El verso siguiente se inicia con la forma verbal “arrebatado”, en presente del indicativo, que reitera la iracundia de la naturaleza. El sintagma nominal con que cierra el verso “la niebla oscura” insiste en el deseo de desaparición hacia lo ignoto, hacia donde él no encuentre a nadie y nadie lo encuentre a él. Se refuerza aquí el sentido de evasión y soledad del hombre romántico. Concluye la estrofa y el subtexto con el estribillo “¡llevadme con vosotras!”, con el cual se enfatiza el estado emocional del sujeto lírico, pero dicho estribillo no aparecerá más en el poema.

Resulta interesante destacar que, en este primer subtexto, la utilización de las formas verbales referidas a la naturaleza y al sujeto lírico indica, en su mayoría, una acción de arrebato, agresividad y desgarramiento. La utilización del voceo, con las formas verbales “rompéis”, “llevad”, “arrebatáis” y “ornáis”, dota al texto de elegancia en el lenguaje. Se aprecia, además, que el poeta subordina la estructuración sintáctica al contenido. Hay un paralelismo sintáctico dado por la estructura oración principal + oración subordinada + oración principal.
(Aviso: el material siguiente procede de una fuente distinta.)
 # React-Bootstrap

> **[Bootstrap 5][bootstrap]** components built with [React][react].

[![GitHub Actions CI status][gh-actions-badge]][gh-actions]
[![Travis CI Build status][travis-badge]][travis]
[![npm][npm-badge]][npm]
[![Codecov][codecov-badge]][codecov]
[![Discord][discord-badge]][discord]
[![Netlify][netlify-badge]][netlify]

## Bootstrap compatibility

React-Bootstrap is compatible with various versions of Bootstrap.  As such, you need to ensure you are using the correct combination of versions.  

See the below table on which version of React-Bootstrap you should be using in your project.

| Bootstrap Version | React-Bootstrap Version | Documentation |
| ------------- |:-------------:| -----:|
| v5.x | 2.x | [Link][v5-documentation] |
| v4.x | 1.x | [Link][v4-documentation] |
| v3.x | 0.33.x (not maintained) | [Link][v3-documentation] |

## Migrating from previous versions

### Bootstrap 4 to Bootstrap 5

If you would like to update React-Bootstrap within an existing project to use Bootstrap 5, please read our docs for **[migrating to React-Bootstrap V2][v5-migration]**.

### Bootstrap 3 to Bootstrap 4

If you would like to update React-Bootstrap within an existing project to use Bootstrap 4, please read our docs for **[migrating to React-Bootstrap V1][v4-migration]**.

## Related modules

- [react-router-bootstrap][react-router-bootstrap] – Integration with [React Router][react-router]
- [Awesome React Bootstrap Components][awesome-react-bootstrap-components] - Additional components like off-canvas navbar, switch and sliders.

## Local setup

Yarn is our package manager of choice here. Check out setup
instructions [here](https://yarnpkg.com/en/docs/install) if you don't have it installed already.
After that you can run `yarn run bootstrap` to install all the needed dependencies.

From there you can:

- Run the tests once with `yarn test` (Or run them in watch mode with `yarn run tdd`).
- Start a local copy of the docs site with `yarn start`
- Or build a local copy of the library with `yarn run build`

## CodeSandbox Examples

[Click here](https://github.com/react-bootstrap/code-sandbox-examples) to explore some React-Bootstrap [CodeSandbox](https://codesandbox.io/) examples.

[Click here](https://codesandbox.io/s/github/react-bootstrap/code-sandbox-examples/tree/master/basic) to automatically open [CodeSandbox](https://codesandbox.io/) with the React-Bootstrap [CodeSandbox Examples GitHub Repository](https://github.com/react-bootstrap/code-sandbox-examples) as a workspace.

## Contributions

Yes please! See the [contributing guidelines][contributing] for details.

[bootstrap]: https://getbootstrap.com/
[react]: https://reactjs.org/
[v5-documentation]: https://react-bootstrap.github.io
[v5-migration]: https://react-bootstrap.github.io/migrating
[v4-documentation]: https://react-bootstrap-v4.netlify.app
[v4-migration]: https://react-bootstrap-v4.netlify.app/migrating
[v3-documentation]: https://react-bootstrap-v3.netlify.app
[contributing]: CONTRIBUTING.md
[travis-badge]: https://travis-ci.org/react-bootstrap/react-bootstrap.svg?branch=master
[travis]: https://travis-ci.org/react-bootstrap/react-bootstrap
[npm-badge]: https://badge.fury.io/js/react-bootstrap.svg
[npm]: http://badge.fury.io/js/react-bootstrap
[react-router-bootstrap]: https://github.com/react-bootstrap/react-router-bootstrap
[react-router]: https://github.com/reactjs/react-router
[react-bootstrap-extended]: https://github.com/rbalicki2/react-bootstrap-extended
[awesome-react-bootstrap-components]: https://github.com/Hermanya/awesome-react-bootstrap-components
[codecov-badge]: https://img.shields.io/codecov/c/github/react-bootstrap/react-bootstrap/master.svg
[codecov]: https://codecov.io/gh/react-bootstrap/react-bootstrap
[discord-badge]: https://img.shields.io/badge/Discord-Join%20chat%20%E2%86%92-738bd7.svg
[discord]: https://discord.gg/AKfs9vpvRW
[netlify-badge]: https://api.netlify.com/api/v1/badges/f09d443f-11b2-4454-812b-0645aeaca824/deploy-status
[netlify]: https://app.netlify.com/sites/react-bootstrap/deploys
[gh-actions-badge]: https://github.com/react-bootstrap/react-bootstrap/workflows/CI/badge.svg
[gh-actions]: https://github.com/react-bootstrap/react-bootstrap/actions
Al observar la estructura básica compleja (EBC) que se muestra en el anexo 3 puede advertirse que se enfatiza, por medio de las oraciones principales, en los elementos de la naturaleza: “Olas gigantes”, “Ráfagas de huracán” y “Nubes de tempestad”, a los que el sujeto lírico invoca a partir de una actitud lírica apostrófica, así como en el deseo del sujeto lírico: “¡llevadme con vosotras!”, petición esta que constituye un estribillo en el texto y que se repite en tres ocasiones. El valor enfático de dicho estribillo refuerza el deseo vehemente de evasión, desaparición y destrucción total. Es decir, dentro de la EBC, las oraciones principales alcanzan la primacía por su valor comunicativo.

Por su parte, las oraciones subordinadas alcanzan un segundo lugar, ellas caracterizan los elementos de la naturaleza que son fuerzas brutales, devastadoras y letales. Dichos elementos son imágenes que se identifican con el estado anímico del sujeto lírico y también fuerzas a las que invoca para que lo destruyan y lo saquen de su dolor.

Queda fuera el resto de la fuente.